Por último, é fundamental que as vozes da região possam ser ouvidas no processo de formulação do pensar a Amazônia. Não haverá um projeto de reversão da atual política destrutiva se indígenas, quilombolas, ribeirinhos e a classe trabalhadora em geral não tiverem seu direito à fala. Não são os frios corredores de Brasília, Washington, Bruxelas, Paris ou Berlim que terão a efetiva representatividade. Muito menos os organismos internacionais, por mais dedicados que sejam a proteção ecológica, não possuem a legitimidade de pensar a nossa região. Bem como a academia, apesar das importantes contribuições, não pode compelir a verdadeira essência das vozes que sustentam a Amazônia.
Esse é um debate fundamental aos amazônidas, consolidado sem paixões, mas com a clareza de que o modelo capitalista de produção por essência é fomentador da destruição ambiental e de pessoas, além de indutor da crise climática que vivenciamos. No entanto, não conseguiremos avançar na proteção da Amazônia enquanto nosso orçamento público estiver capturado pelos interesses da especulação financeira, deixando de atender as necessidades do povo e aprisionando as milhares de experiências fomentadoras da vida, existentes nos territórios e negadas pela lógica de acumulação capitalista que sequestrou o orçamento público. A salvação da Amazônia será protagonizada pelos amazônidas, em aliança com a classe trabalhadora dos outros biomas brasileiros.
APEQUENADA
A ca$a legi$lativa de Roraima sempre foi um pêndulo pró-governo. Trabalha na perspectiva de promover os interesses e negócios da maioria dos parlamentares. Vemos claramente o crescimento patrimonial da grande maioria que passa pelas cadeiras da fortuna. No entanto, a posição dos Deputados Estaduais em submeter-se aos caprichos do governador de forma tão servil, nunca tinha sido observada. A escolha de Simone Denarium, esposa do governador agiota – conforme denúncia do MPF – demonstra que o soldado encontra-se na presidência da ca$a para receber e cumprir ordens. Apenas 7 Deputados resolveram não seguir os ditames autoritários do Governador do Estado.
O resultado prático deste processo é a demonstração da ausência de força de Mecias de Jesus dentro do parlamento estadual. Seu candidato teve apenas 4 votos, essa realidade demonstra que a aristocracia agrária tomou conta do poder político em Roraima, consolidando-se como uma verdadeira força política, destronando outros atores representantes da direita e centro-direita roraimense.

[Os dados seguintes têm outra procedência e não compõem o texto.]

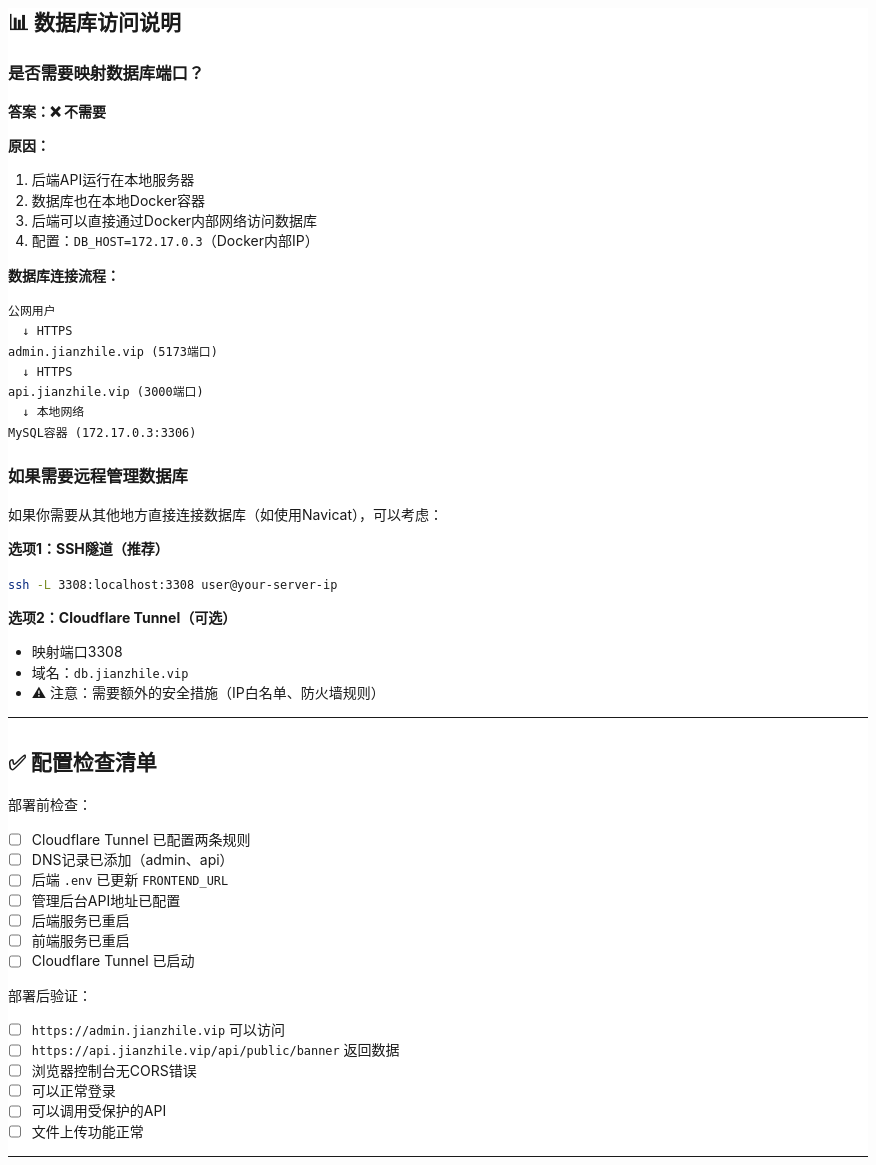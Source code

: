 
## 📊 数据库访问说明

### 是否需要映射数据库端口？

**答案：❌ 不需要**

**原因：**
1. 后端API运行在本地服务器
2. 数据库也在本地Docker容器
3. 后端可以直接通过Docker内部网络访问数据库
4. 配置：`DB_HOST=172.17.0.3`（Docker内部IP）

**数据库连接流程：**
```
公网用户
  ↓ HTTPS
admin.jianzhile.vip (5173端口)
  ↓ HTTPS
api.jianzhile.vip (3000端口)
  ↓ 本地网络
MySQL容器 (172.17.0.3:3306)
```

### 如果需要远程管理数据库

如果你需要从其他地方直接连接数据库（如使用Navicat），可以考虑：

**选项1：SSH隧道（推荐）**
```bash
ssh -L 3308:localhost:3308 user@your-server-ip
```

**选项2：Cloudflare Tunnel（可选）**
- 映射端口3308
- 域名：`db.jianzhile.vip`
- ⚠️ 注意：需要额外的安全措施（IP白名单、防火墙规则）

---

## ✅ 配置检查清单

部署前检查：
- [ ] Cloudflare Tunnel 已配置两条规则
- [ ] DNS记录已添加（admin、api）
- [ ] 后端 `.env` 已更新 `FRONTEND_URL`
- [ ] 管理后台API地址已配置
- [ ] 后端服务已重启
- [ ] 前端服务已重启
- [ ] Cloudflare Tunnel 已启动

部署后验证：
- [ ] `https://admin.jianzhile.vip` 可以访问
- [ ] `https://api.jianzhile.vip/api/public/banner` 返回数据
- [ ] 浏览器控制台无CORS错误
- [ ] 可以正常登录
- [ ] 可以调用受保护的API
- [ ] 文件上传功能正常

---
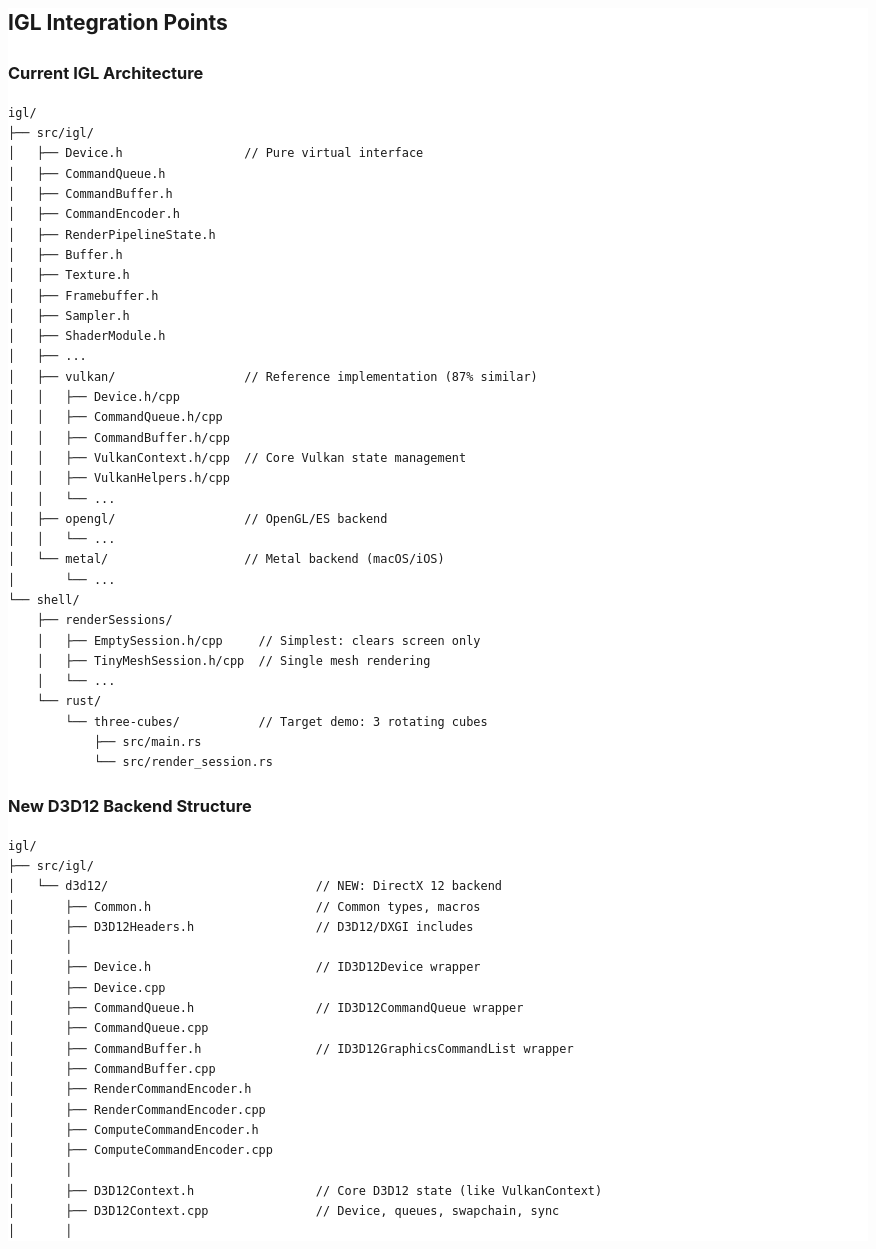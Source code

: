 
## IGL Integration Points

### Current IGL Architecture

```
igl/
├── src/igl/
│   ├── Device.h                 // Pure virtual interface
│   ├── CommandQueue.h
│   ├── CommandBuffer.h
│   ├── CommandEncoder.h
│   ├── RenderPipelineState.h
│   ├── Buffer.h
│   ├── Texture.h
│   ├── Framebuffer.h
│   ├── Sampler.h
│   ├── ShaderModule.h
│   ├── ...
│   ├── vulkan/                  // Reference implementation (87% similar)
│   │   ├── Device.h/cpp
│   │   ├── CommandQueue.h/cpp
│   │   ├── CommandBuffer.h/cpp
│   │   ├── VulkanContext.h/cpp  // Core Vulkan state management
│   │   ├── VulkanHelpers.h/cpp
│   │   └── ...
│   ├── opengl/                  // OpenGL/ES backend
│   │   └── ...
│   └── metal/                   // Metal backend (macOS/iOS)
│       └── ...
└── shell/
    ├── renderSessions/
    │   ├── EmptySession.h/cpp     // Simplest: clears screen only
    │   ├── TinyMeshSession.h/cpp  // Single mesh rendering
    │   └── ...
    └── rust/
        └── three-cubes/           // Target demo: 3 rotating cubes
            ├── src/main.rs
            └── src/render_session.rs
```

### New D3D12 Backend Structure

```
igl/
├── src/igl/
│   └── d3d12/                             // NEW: DirectX 12 backend
│       ├── Common.h                       // Common types, macros
│       ├── D3D12Headers.h                 // D3D12/DXGI includes
│       │
│       ├── Device.h                       // ID3D12Device wrapper
│       ├── Device.cpp
│       ├── CommandQueue.h                 // ID3D12CommandQueue wrapper
│       ├── CommandQueue.cpp
│       ├── CommandBuffer.h                // ID3D12GraphicsCommandList wrapper
│       ├── CommandBuffer.cpp
│       ├── RenderCommandEncoder.h
│       ├── RenderCommandEncoder.cpp
│       ├── ComputeCommandEncoder.h
│       ├── ComputeCommandEncoder.cpp
│       │
│       ├── D3D12Context.h                 // Core D3D12 state (like VulkanContext)
│       ├── D3D12Context.cpp               // Device, queues, swapchain, sync
│       │
```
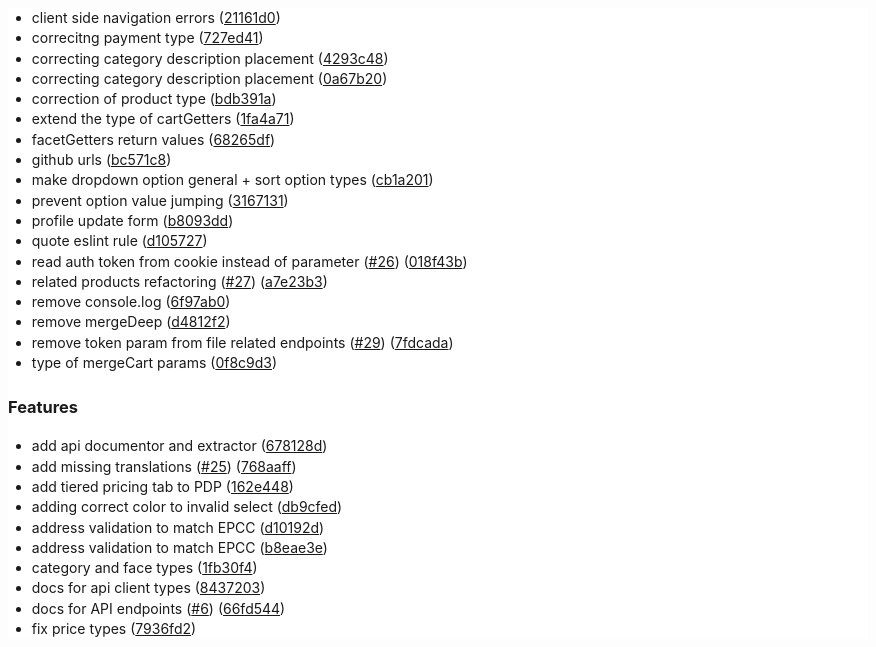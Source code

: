 - client side navigation errors ([21161d0](https://github.com/vuestorefront/elasticpath-commerce-cloud/commit/21161d049df8406a235bcb06c6ccdf20816ce04a))
- correcitng payment type ([727ed41](https://github.com/vuestorefront/elasticpath-commerce-cloud/commit/727ed41bc80e7244e72b84c9aa656213cf54818f))
- correcting category description placement ([4293c48](https://github.com/vuestorefront/elasticpath-commerce-cloud/commit/4293c48f8e174e8933406f79bfd403f5dc01b188))
- correcting category description placement ([0a67b20](https://github.com/vuestorefront/elasticpath-commerce-cloud/commit/0a67b20ded3f3aff04f05bfe447253c2aa22d453))
- correction of product type ([bdb391a](https://github.com/vuestorefront/elasticpath-commerce-cloud/commit/bdb391a173e9834f7b8dad4308bb45ef96f74e41))
- extend the type of cartGetters ([1fa4a71](https://github.com/vuestorefront/elasticpath-commerce-cloud/commit/1fa4a71c0bf8277a3f52b7137786015f4a375718))
- facetGetters return values ([68265df](https://github.com/vuestorefront/elasticpath-commerce-cloud/commit/68265df192b36f7c50b771c514d3115c7ebd9b7b))
- github urls ([bc571c8](https://github.com/vuestorefront/elasticpath-commerce-cloud/commit/bc571c88733e5452343631c80261b40ddd84cc16))
- make dropdown option general + sort option types ([cb1a201](https://github.com/vuestorefront/elasticpath-commerce-cloud/commit/cb1a201e37cfec0e5765b298c2f9310c4659ba84))
- prevent option value jumping ([3167131](https://github.com/vuestorefront/elasticpath-commerce-cloud/commit/3167131b95bca1bcc00086720d868bb17cda726e))
- profile update form ([b8093dd](https://github.com/vuestorefront/elasticpath-commerce-cloud/commit/b8093dde2c03bef79009d8a0328f487181e647a4))
- quote eslint rule ([d105727](https://github.com/vuestorefront/elasticpath-commerce-cloud/commit/d105727e59e775bd9f0da9fdd1e209a37ef86858))
- read auth token from cookie instead of parameter ([#26](https://github.com/vuestorefront/elasticpath-commerce-cloud/issues/26)) ([018f43b](https://github.com/vuestorefront/elasticpath-commerce-cloud/commit/018f43b5da070ab89fd0c7a1fb12c97f4c77da26))
- related products refactoring ([#27](https://github.com/vuestorefront/elasticpath-commerce-cloud/issues/27)) ([a7e23b3](https://github.com/vuestorefront/elasticpath-commerce-cloud/commit/a7e23b30543e596bfda57e3eb7db54fc5297f951))
- remove console.log ([6f97ab0](https://github.com/vuestorefront/elasticpath-commerce-cloud/commit/6f97ab0fa635c54418e2c33452d3686f8463ffb8))
- remove mergeDeep ([d4812f2](https://github.com/vuestorefront/elasticpath-commerce-cloud/commit/d4812f2ca9be6051806158e0ef84f977d321644a))
- remove token param from file related endpoints ([#29](https://github.com/vuestorefront/elasticpath-commerce-cloud/issues/29)) ([7fdcada](https://github.com/vuestorefront/elasticpath-commerce-cloud/commit/7fdcada93a0759cae645f7ae4e89c5a058f1ec1a))
- type of mergeCart params ([0f8c9d3](https://github.com/vuestorefront/elasticpath-commerce-cloud/commit/0f8c9d3ca0007fd1248ef39484b4a160021a680a))

### Features

- add api documentor and extractor ([678128d](https://github.com/vuestorefront/elasticpath-commerce-cloud/commit/678128dda52ae51311c7d57273b7f0d59ef42bee))
- add missing translations ([#25](https://github.com/vuestorefront/elasticpath-commerce-cloud/issues/25)) ([768aaff](https://github.com/vuestorefront/elasticpath-commerce-cloud/commit/768aaffc5a69377d42a71a7c0de9ac82efa0da48))
- add tiered pricing tab to PDP ([162e448](https://github.com/vuestorefront/elasticpath-commerce-cloud/commit/162e448caa73bc62bf9ed301b4cef34721da198a))
- adding correct color to invalid select ([db9cfed](https://github.com/vuestorefront/elasticpath-commerce-cloud/commit/db9cfed225792dc9f179103fd0568f5f4c14c15f))
- address validation to match EPCC ([d10192d](https://github.com/vuestorefront/elasticpath-commerce-cloud/commit/d10192dd311530d63e415667b093a0d0c25bce6a))
- address validation to match EPCC ([b8eae3e](https://github.com/vuestorefront/elasticpath-commerce-cloud/commit/b8eae3ef818498e63828556d7b18356ada493cc0))
- category and face types ([1fb30f4](https://github.com/vuestorefront/elasticpath-commerce-cloud/commit/1fb30f462a9030e570543982fc625bec02eb6af3))
- docs for api client types ([8437203](https://github.com/vuestorefront/elasticpath-commerce-cloud/commit/84372037fcfe5615afbe62d859552d3472262041))
- docs for API endpoints ([#6](https://github.com/vuestorefront/elasticpath-commerce-cloud/issues/6)) ([66fd544](https://github.com/vuestorefront/elasticpath-commerce-cloud/commit/66fd544eaaefb07b98ca01e7ee7ff5384db33345))
- fix price types ([7936fd2](https://github.com/vuestorefront/elasticpath-commerce-cloud/commit/7936fd2dd451321d766ad10b66487257fc4b75de))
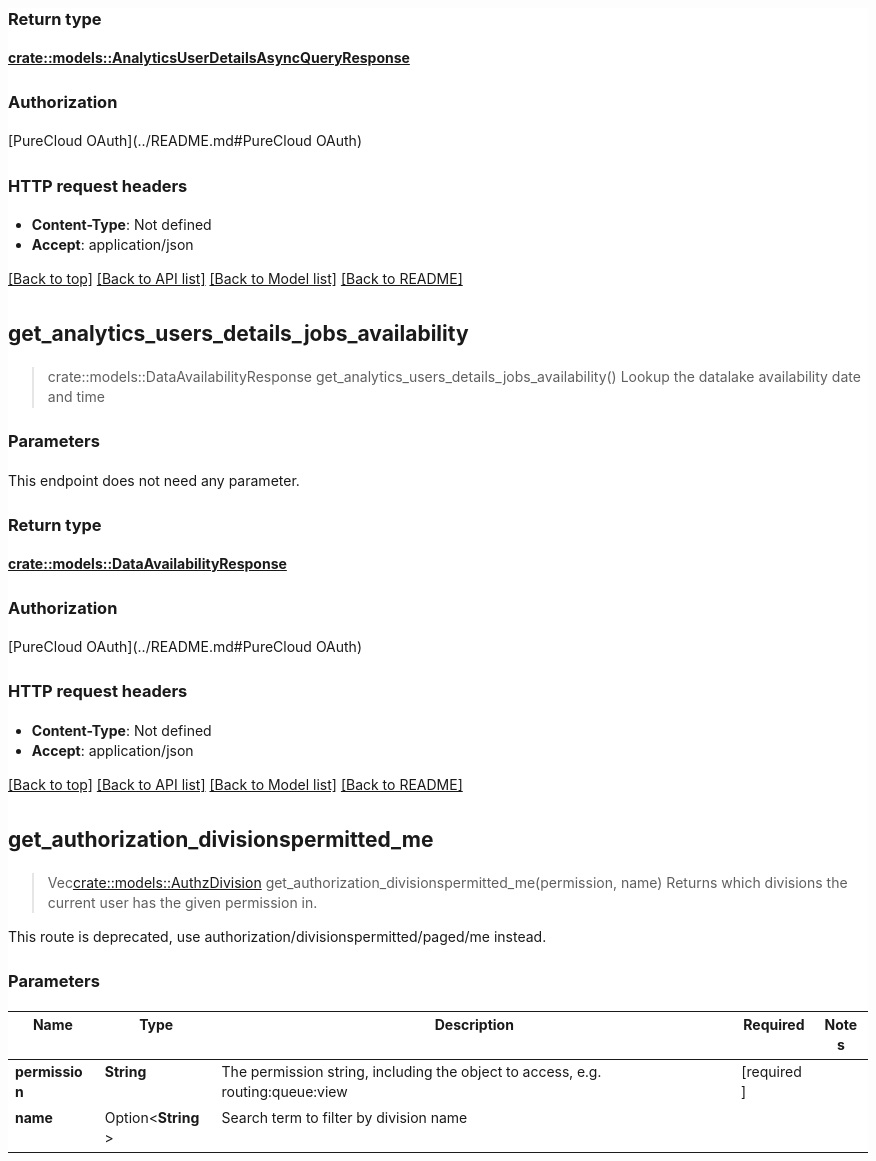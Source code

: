 ### Return type

[**crate::models::AnalyticsUserDetailsAsyncQueryResponse**](AnalyticsUserDetailsAsyncQueryResponse.md)

### Authorization

[PureCloud OAuth](../README.md#PureCloud OAuth)

### HTTP request headers

- **Content-Type**: Not defined
- **Accept**: application/json

[[Back to top]](#) [[Back to API list]](../README.md#documentation-for-api-endpoints) [[Back to Model list]](../README.md#documentation-for-models) [[Back to README]](../README.md)


## get_analytics_users_details_jobs_availability

> crate::models::DataAvailabilityResponse get_analytics_users_details_jobs_availability()
Lookup the datalake availability date and time

### Parameters

This endpoint does not need any parameter.

### Return type

[**crate::models::DataAvailabilityResponse**](DataAvailabilityResponse.md)

### Authorization

[PureCloud OAuth](../README.md#PureCloud OAuth)

### HTTP request headers

- **Content-Type**: Not defined
- **Accept**: application/json

[[Back to top]](#) [[Back to API list]](../README.md#documentation-for-api-endpoints) [[Back to Model list]](../README.md#documentation-for-models) [[Back to README]](../README.md)


## get_authorization_divisionspermitted_me

> Vec<crate::models::AuthzDivision> get_authorization_divisionspermitted_me(permission, name)
Returns which divisions the current user has the given permission in.

This route is deprecated, use authorization/divisionspermitted/paged/me instead.

### Parameters


Name | Type | Description  | Required | Notes
------------- | ------------- | ------------- | ------------- | -------------
**permission** | **String** | The permission string, including the object to access, e.g. routing:queue:view | [required] |
**name** | Option<**String**> | Search term to filter by division name |  |
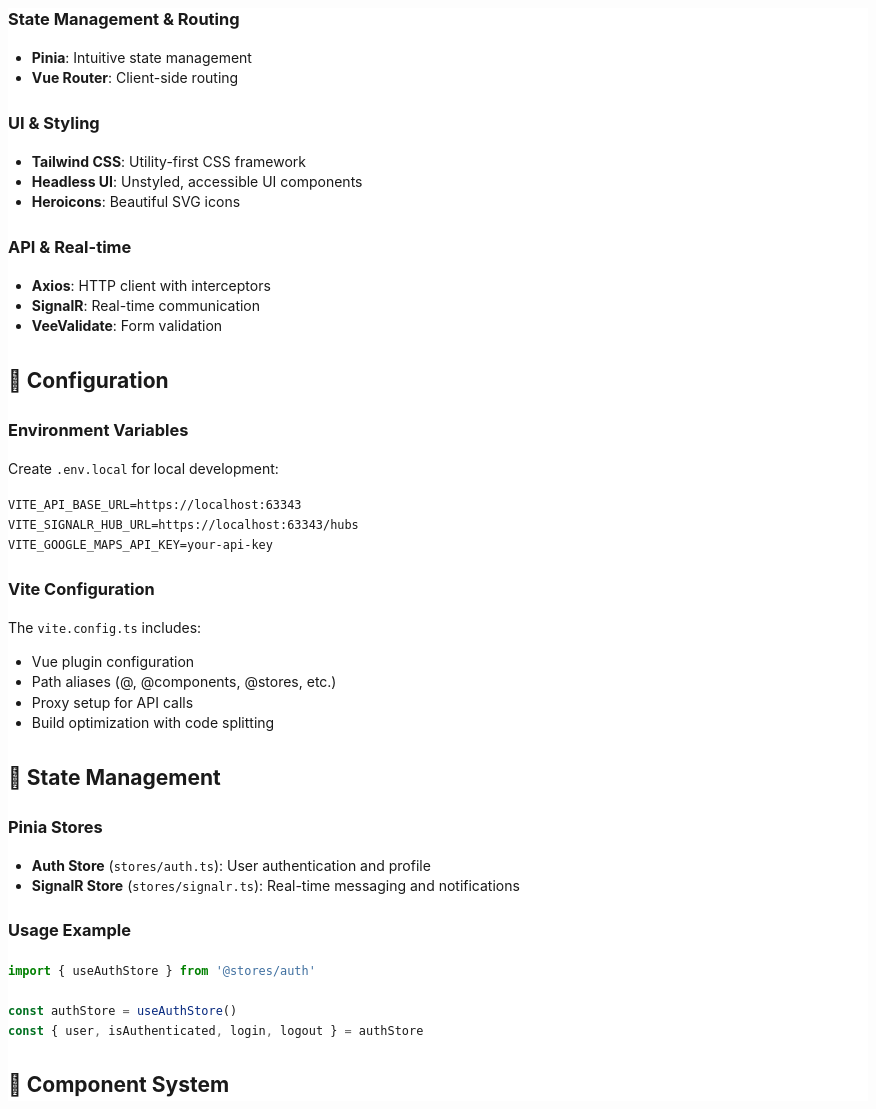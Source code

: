 ### State Management & Routing
- **Pinia**: Intuitive state management
- **Vue Router**: Client-side routing

### UI & Styling
- **Tailwind CSS**: Utility-first CSS framework
- **Headless UI**: Unstyled, accessible UI components
- **Heroicons**: Beautiful SVG icons

### API & Real-time
- **Axios**: HTTP client with interceptors
- **SignalR**: Real-time communication
- **VeeValidate**: Form validation

## 🔧 Configuration

### Environment Variables

Create `.env.local` for local development:

```env
VITE_API_BASE_URL=https://localhost:63343
VITE_SIGNALR_HUB_URL=https://localhost:63343/hubs
VITE_GOOGLE_MAPS_API_KEY=your-api-key
```

### Vite Configuration

The `vite.config.ts` includes:
- Vue plugin configuration
- Path aliases (@, @components, @stores, etc.)
- Proxy setup for API calls
- Build optimization with code splitting

## 🏪 State Management

### Pinia Stores

- **Auth Store** (`stores/auth.ts`): User authentication and profile
- **SignalR Store** (`stores/signalr.ts`): Real-time messaging and notifications

### Usage Example

```typescript
import { useAuthStore } from '@stores/auth'

const authStore = useAuthStore()
const { user, isAuthenticated, login, logout } = authStore
```

## 🧩 Component System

A votação demonstra que as pedras do xadrez político começarão a se rearranjar no intuito da sobrevivência política de seus interesses pessoais e negócios estabelecidos. A aproximação, dos outrora inimigos Mecias e Jucá, é para minha pessoa um dos movimentos a acontecer, pois o primeiro não terá a vaga da reeleição em 2026, ao senado, espaço cada vez mais consolidado por Denarium que consegue com a entrada de sua esposa no TCE começar a interferir diretamente na relação política com outros poderes e Entes federados.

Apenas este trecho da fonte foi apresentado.